Renzi's approval ratings slump

President of the republic Sergio Mattarella, and Premier Matteo Renzi
ROME - Migration, regional elections and the Mafia Capitale scandal top the list of reaons as to why Italian Premier Matteo Renzi's confidence ratings have dropped substantially by around 30 percent from when he came into power
  Renzi came into office with a respectable 61 percent, managed to reach an impressive 70 percent in the wake of the European election success, but now suffers from a 36 percent confidence rating, according to a recent poll carried out by Nando Pagnoncelli, published Monday by Corriere della Sera.
  His ratings have fallen rapidly from the beginning of the year, when he was hovering around 50 percent. Both the cancellation of the announced U-turn on education and the withdrawal of land registry reform explain such a drop, and furthermore point towards a struggling PM. 
  Moreover, a very worrying figure for the premier is that of Northern League's Matteo Salvini confidence rating, which is on a complete par with Renzi's.
  However, Renzi is not the only politican to worry as confidence in politicans, and the ruling elite as a whole, has fallen significantly. Pietro Grasso, the president of the Senate suffers from a low 40 percent confidence rate. President of Chamber of Deputies, Laura Boldrini currently has a 33 precent rating, a considerable drop from the 57 percent when she was sworn in. 

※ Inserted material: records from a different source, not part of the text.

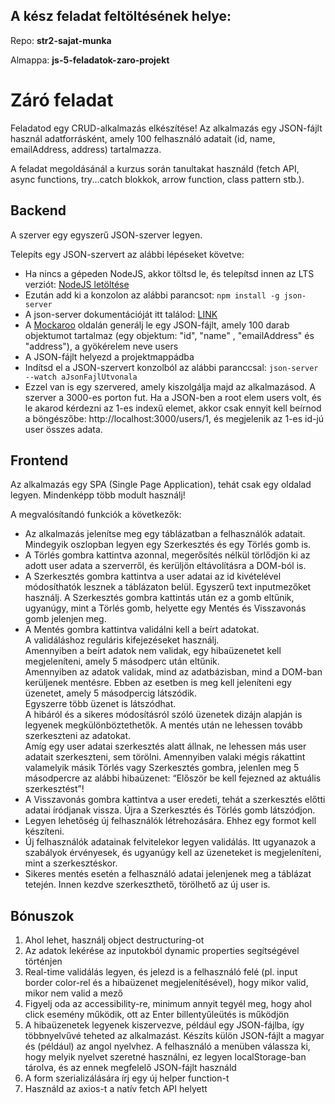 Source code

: ## A kész feladat feltöltésének helye:

Repo: **str2-sajat-munka**

Almappa: **js-5-feladatok-zaro-projekt**

# Záró feladat

Feladatod egy CRUD-alkalmazás elkészítése! Az alkalmazás egy JSON-fájlt használ adatforrásként, amely 100 felhasználó adatait (id, name, emailAddress, address) tartalmazza.

A feladat megoldásánál a kurzus során tanultakat használd (fetch API, async functions, try...catch blokkok, arrow function, class pattern stb.).

## Backend

A szerver egy egyszerű JSON-szerver legyen.

Telepíts egy JSON-szervert az alábbi lépéseket követve:

- Ha nincs a gépeden NodeJS, akkor töltsd le, és telepítsd innen az LTS verziót: [NodeJS letöltése](https://nodejs.org/en/download/)
- Ezután add ki a konzolon az alábbi parancsot: `npm install -g json-server`
- A json-server dokumentációját itt találod: [LINK](https://github.com/typicode/json-server)
- A [Mockaroo](https://mockaroo.com/) oldalán generálj le egy JSON-fájlt, amely 100 darab objektumot tartalmaz (egy objektum: "id", "name" , "emailAddress" és "address"), a gyökérelem neve users
- A JSON-fájlt helyezd a projektmappádba
- Indítsd el a JSON-szervert konzolból az alábbi paranccsal: `json-server --watch aJsonFajlUtvonala`
- Ezzel van is egy szervered, amely kiszolgálja majd az alkalmazásod. A szerver a 3000-es porton fut. Ha a JSON-ben a root elem users volt, és le akarod kérdezni az 1-es indexű elemet, akkor csak ennyit kell beírnod a böngészőbe: http://localhost:3000/users/1, és megjelenik az 1-es id-jú user összes adata.

## Frontend

Az alkalmazás egy SPA (Single Page Application), tehát csak egy oldalad legyen. Mindenképp több modult használj!

A megvalósítandó funkciók a következők:

- Az alkalmazás jelenítse meg egy táblázatban a felhasználók adatait. Mindegyik oszlopban legyen egy Szerkesztés és egy Törlés gomb is.
- A Törlés gombra kattintva azonnal, megerősítés nélkül törlődjön ki az adott user adata a szerverről, és kerüljön eltávolításra a DOM-ból is.
- A Szerkesztés gombra kattintva a user adatai az id kivételével módosíthatók lesznek a táblázaton belül. Egyszerű text inputmezőket használj. A Szerkesztés gombra kattintás után ez a gomb eltűnik, ugyanúgy, mint a Törlés gomb, helyette egy Mentés és Visszavonás gomb jelenjen meg.
- A Mentés gombra kattintva validálni kell a beírt adatokat.  
  A validáláshoz reguláris kifejezéseket használj.  
  Amennyiben a beírt adatok nem validak, egy hibaüzenetet kell megjeleníteni, amely 5 másodperc után eltűnik.  
  Amennyiben az adatok validak, mind az adatbázisban, mind a DOM-ban kerüljenek mentésre. Ebben az esetben is meg kell jeleníteni egy üzenetet, amely 5 másodpercig látszódik.  
  Egyszerre több üzenet is látszódhat.  
  A hibáról és a sikeres módosításról szóló üzenetek dizájn alapján is legyenek megkülönböztethetők. A mentés után ne lehessen tovább szerkeszteni az adatokat.  
  Amíg egy user adatai szerkesztés alatt állnak, ne lehessen más user adatait szerkeszteni, sem törölni. Amennyiben valaki mégis rákattint valamelyik másik Törlés vagy Szerkesztés gombra, jelenlen meg 5 másodpercre az alábbi hibaüzenet: “Először be kell fejezned az aktuális szerkesztést”!
- A Visszavonás gombra kattintva a user eredeti, tehát a szerkesztés előtti adatai íródjanak vissza. Újra a Szerkesztés és Törlés gomb látszódjon.
- Legyen lehetőség új felhasználók létrehozására. Ehhez egy formot kell készíteni.
- Új felhasználók adatainak felvitelekor legyen validálás. Itt ugyanazok a szabályok érvényesek, és ugyanúgy kell az üzeneteket is megjeleníteni, mint a szerkesztéskor.
- Sikeres mentés esetén a felhasználó adatai jelenjenek meg a táblázat tetején. Innen kezdve szerkeszthető, törölhető az új user is.

## Bónuszok

1.  Ahol lehet, használj object destructuring-ot
2.  Az adatok lekérése az inputokból dynamic properties segítségével történjen
3.  Real-time validálás legyen, és jelezd is a felhasználó felé (pl. input border color-rel és a hibaüzenet megjelenítésével), hogy mikor valid, mikor nem valid a mező
4.  Figyelj oda az accessibility-re, minimum annyit tegyél meg, hogy ahol click esemény működik, ott az Enter billentyűleütés is működjön
5.  A hibaüzenetek legyenek kiszervezve, például egy JSON-fájlba, így többnyelvűvé teheted az alkalmazást. Készíts külön JSON-fájlt a magyar és (például) az angol nyelvhez. A felhasználó a menüben válassza ki, hogy melyik nyelvet szeretné használni, ez legyen localStorage-ban tárolva, és az ennek megfelelő JSON-fájlt használd
6.  A form szerializálására írj egy új helper function-t
7.  Használd az axios-t a natív fetch API helyett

  The migration crisis and the inability of the government to act efficiently and effectively has damaged their confidence ratings, as well as the inability to trust in the government after the unveilings of the mafia capitale scandal. The Democratic Party was also sorely hit by the regional and municipal elections which highlighted a rupture in the Democratic Party between the centre and the peripheries of the party. 
  However, it is worth noting that the President of the Republic Sergio Mattarella still enjoys significant approval, with two thirds of Italians expressing their confidence in him. This figure underlines an ongoing trend, noted also with Ciampi and Napolitano, whereby presidents of the republic continually garner much more support from citizens.
  Despite disillusionment with the political elite as a whole, confidence in the Italian economy's ability to recover, has risen since the start of the year, albeit with a slight fall very recently.